[Dataset content]

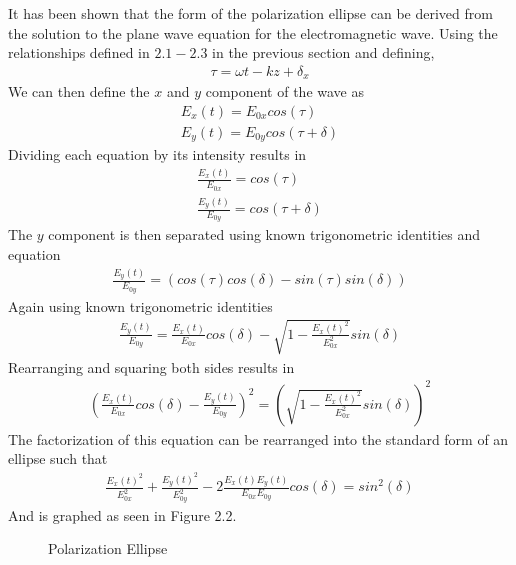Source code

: It has been shown that the form of the polarization ellipse can be derived from the solution to the plane wave equation for the electromagnetic wave.  Using the relationships defined in $2.1-2.3$ in the previous section and defining,
%
\begin{align}
    \tau=\omega t-kz+\delta_x
\end{align}
%
We can then define the $x$ and $y$ component of the wave as
%
\begin{align}
	E_x (t)=E_{0x} cos(\tau)\\
	E_y (t)=E_{0y} cos(\tau+\delta )
\end{align}
%
Dividing each equation by its intensity results in
%
\begin{align}
    \frac{E_x (t)}{E_{0x}} =cos(\tau) \\
    \frac{E_y (t)}{E_{0y}} =cos(\tau+\delta )
\end{align}
%
The $y$ component is then separated using known trigonometric identities and equation
%
\begin{align}
\frac{E_y (t)}{E_{0y}} =  (cos(\tau) cos(\delta)-sin(\tau)sin(\delta))
\end{align}
%
Again using known trigonometric identities
%
\begin{align}
    \frac{E_y (t)}{E_{0y}} = \frac{E_x (t)}{E_{0x}}   cos(\delta)-\sqrt{1-\frac{E_x (t)^2}{E_{0x}^2} } sin(\delta)
\end{align}
%
Rearranging and squaring both sides results in
%
\begin{align}
    (\frac{E_x (t)}{E_{0x}}   cos(\delta)-\frac{E_y (t)}{E_{0y}} )^2=(\sqrt{1-\frac{E_x (t)^2}{E_{0x}^2} } sin(\delta))^2
\end{align}
%
The factorization of this equation can be rearranged into the standard form of an ellipse such that
%
\begin{align}
    \frac{E_x (t)^2}{E_{0x}^2} +\frac{E_y (t)^2}{E_{0y}^2} -2 \frac{E_x (t) E_y (t)}{E_{0x} E_{0y} } cos(\delta)=sin^2 (\delta)
\end{align}
%
And is graphed as seen in Figure 2.2.
%
\begin{figure}
    \begin{center}
    \end{center}
    \caption{Polarization Ellipse}
    \label{fig:polarization}
\end{figure}
%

[/Dataset content]

* Task goal: Every line that contains the string "form" should be returned from the data.

* Answer space:
: It has been shown that the form of the polarization ellipse can be derived from the solution to the plane wave equation for the electromagnetic wave.  Using the relationships defined in $2.1-2.3$ in the previous section and defining,
The factorization of this equation can be rearranged into the standard form of an ellipse such that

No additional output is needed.